When you retype the data, keep every word exactly and include none of the pictures.

## RECORDS
-----

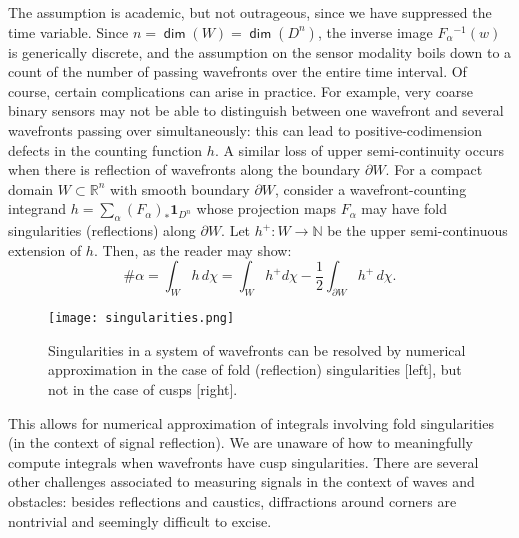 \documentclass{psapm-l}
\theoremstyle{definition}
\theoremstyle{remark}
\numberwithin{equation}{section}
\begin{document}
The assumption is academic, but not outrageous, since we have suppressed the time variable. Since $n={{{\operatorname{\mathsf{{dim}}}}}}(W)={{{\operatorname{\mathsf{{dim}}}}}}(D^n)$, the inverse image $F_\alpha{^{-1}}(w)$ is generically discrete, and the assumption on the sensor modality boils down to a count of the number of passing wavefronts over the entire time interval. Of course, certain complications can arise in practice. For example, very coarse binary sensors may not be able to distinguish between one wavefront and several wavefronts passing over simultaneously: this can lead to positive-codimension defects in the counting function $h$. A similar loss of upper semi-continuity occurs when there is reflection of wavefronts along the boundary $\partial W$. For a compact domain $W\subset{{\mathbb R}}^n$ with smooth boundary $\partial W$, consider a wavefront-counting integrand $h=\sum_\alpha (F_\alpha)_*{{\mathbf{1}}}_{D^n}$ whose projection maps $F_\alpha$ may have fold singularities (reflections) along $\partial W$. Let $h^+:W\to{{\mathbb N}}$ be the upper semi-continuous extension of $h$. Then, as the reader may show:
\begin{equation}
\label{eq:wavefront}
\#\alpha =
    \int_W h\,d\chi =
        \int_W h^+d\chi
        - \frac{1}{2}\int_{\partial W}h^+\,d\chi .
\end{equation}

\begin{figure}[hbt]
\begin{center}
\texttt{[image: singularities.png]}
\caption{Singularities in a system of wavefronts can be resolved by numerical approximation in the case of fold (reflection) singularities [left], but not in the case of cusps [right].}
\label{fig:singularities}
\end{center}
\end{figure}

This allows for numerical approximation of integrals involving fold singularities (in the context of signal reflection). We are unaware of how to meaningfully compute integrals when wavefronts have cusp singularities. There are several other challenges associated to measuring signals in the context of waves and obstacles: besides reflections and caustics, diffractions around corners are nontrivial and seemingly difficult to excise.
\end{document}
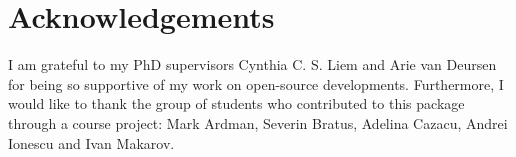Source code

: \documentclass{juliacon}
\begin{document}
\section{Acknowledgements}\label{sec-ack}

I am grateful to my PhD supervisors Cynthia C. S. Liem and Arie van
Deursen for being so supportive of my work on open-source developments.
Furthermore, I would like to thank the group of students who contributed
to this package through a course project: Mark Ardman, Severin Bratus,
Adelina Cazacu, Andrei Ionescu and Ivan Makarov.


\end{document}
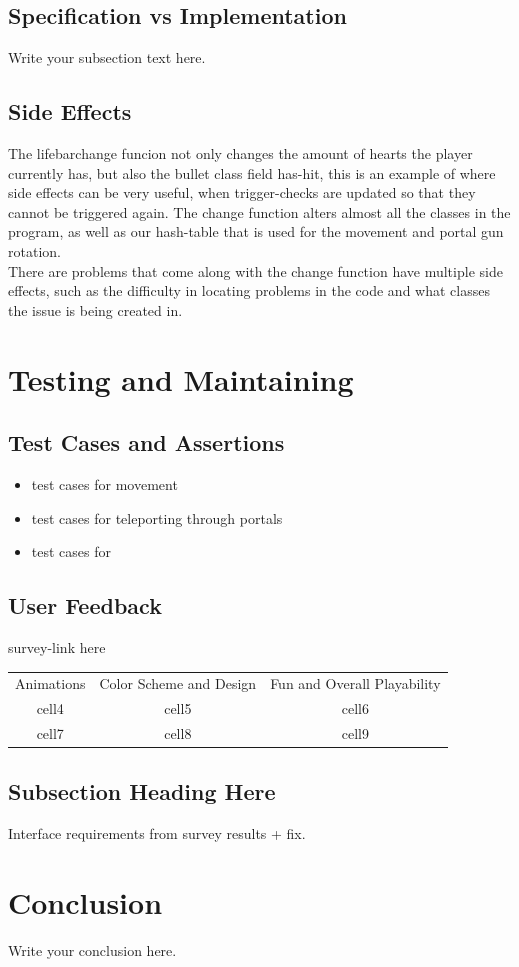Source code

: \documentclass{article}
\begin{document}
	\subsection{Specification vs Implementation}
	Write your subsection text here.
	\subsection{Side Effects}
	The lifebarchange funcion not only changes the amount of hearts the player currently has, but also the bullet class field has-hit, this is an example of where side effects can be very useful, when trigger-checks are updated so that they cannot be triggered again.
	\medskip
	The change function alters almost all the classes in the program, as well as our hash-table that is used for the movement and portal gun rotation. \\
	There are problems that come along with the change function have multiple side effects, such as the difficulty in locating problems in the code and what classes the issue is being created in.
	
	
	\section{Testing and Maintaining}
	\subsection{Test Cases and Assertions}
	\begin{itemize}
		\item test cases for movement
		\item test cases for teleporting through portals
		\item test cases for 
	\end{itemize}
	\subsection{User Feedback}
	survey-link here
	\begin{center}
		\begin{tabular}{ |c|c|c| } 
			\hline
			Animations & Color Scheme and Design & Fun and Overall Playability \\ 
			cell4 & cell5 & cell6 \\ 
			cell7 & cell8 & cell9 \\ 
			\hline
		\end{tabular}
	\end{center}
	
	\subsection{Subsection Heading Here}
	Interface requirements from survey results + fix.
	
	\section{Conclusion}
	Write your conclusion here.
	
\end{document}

-----

## SOLUTION TO THE PROBLEM
 \documentclass{psapm-l}
\theoremstyle{definition}
\theoremstyle{remark}
\numberwithin{equation}{section}
\begin{document}
The assumption is academic, but not outrageous, since we have suppressed the time variable. Since $n={{{\operatorname{\mathsf{{dim}}}}}}(W)={{{\operatorname{\mathsf{{dim}}}}}}(D^n)$, the inverse image $F_\alpha{^{-1}}(w)$ is generically discrete, and the assumption on the sensor modality boils down to a count of the number of passing wavefronts over the entire time interval. Of course, certain complications can arise in practice. For example, very coarse binary sensors may not be able to distinguish between one wavefront and several wavefronts passing over simultaneously: this can lead to positive-codimension defects in the counting function $h$. A similar loss of upper semi-continuity occurs when there is reflection of wavefronts along the boundary $\partial W$. For a compact domain $W\subset{{\mathbb R}}^n$ with smooth boundary $\partial W$, consider a wavefront-counting integrand $h=\sum_\alpha (F_\alpha)_*{{\mathbf{1}}}_{D^n}$ whose projection maps $F_\alpha$ may have fold singularities (reflections) along $\partial W$. Let $h^+:W\to{{\mathbb N}}$ be the upper semi-continuous extension of $h$. Then, as the reader may show:
\begin{equation}
\label{eq:wavefront}
\#\alpha =
    \int_W h\,d\chi =
        \int_W h^+d\chi
        - \frac{1}{2}\int_{\partial W}h^+\,d\chi .
\end{equation}

\begin{figure}[hbt]
\begin{center}
\texttt{[image: singularities.png]}
\caption{Singularities in a system of wavefronts can be resolved by numerical approximation in the case of fold (reflection) singularities [left], but not in the case of cusps [right].}
\label{fig:singularities}
\end{center}
\end{figure}

This allows for numerical approximation of integrals involving fold singularities (in the context of signal reflection). We are unaware of how to meaningfully compute integrals when wavefronts have cusp singularities. There are several other challenges associated to measuring signals in the context of waves and obstacles: besides reflections and caustics, diffractions around corners are nontrivial and seemingly difficult to excise.
\end{document}
Source code

: \documentclass{juliacon}
\begin{document}
\section{Acknowledgements}\label{sec-ack}

I am grateful to my PhD supervisors Cynthia C. S. Liem and Arie van
Deursen for being so supportive of my work on open-source developments.
Furthermore, I would like to thank the group of students who contributed
to this package through a course project: Mark Ardman, Severin Bratus,
Adelina Cazacu, Andrei Ionescu and Ivan Makarov.


\end{document}
Source code

: \documentclass{article}
\begin{document}
	\subsection{Specification vs Implementation}
	Write your subsection text here.
	\subsection{Side Effects}
	The lifebarchange funcion not only changes the amount of hearts the player currently has, but also the bullet class field has-hit, this is an example of where side effects can be very useful, when trigger-checks are updated so that they cannot be triggered again.
	\medskip
	The change function alters almost all the classes in the program, as well as our hash-table that is used for the movement and portal gun rotation. \\
	There are problems that come along with the change function have multiple side effects, such as the difficulty in locating problems in the code and what classes the issue is being created in.
	
	
	\section{Testing and Maintaining}
	\subsection{Test Cases and Assertions}
	\begin{itemize}
		\item test cases for movement
		\item test cases for teleporting through portals
		\item test cases for 
	\end{itemize}
	\subsection{User Feedback}
	survey-link here
	\begin{center}
		\begin{tabular}{ |c|c|c| } 
			\hline
			Animations & Color Scheme and Design & Fun and Overall Playability \\ 
			cell4 & cell5 & cell6 \\ 
			cell7 & cell8 & cell9 \\ 
			\hline
		\end{tabular}
	\end{center}
	
	\subsection{Subsection Heading Here}
	Interface requirements from survey results + fix.
	
	\section{Conclusion}
	Write your conclusion here.
	
\end{document}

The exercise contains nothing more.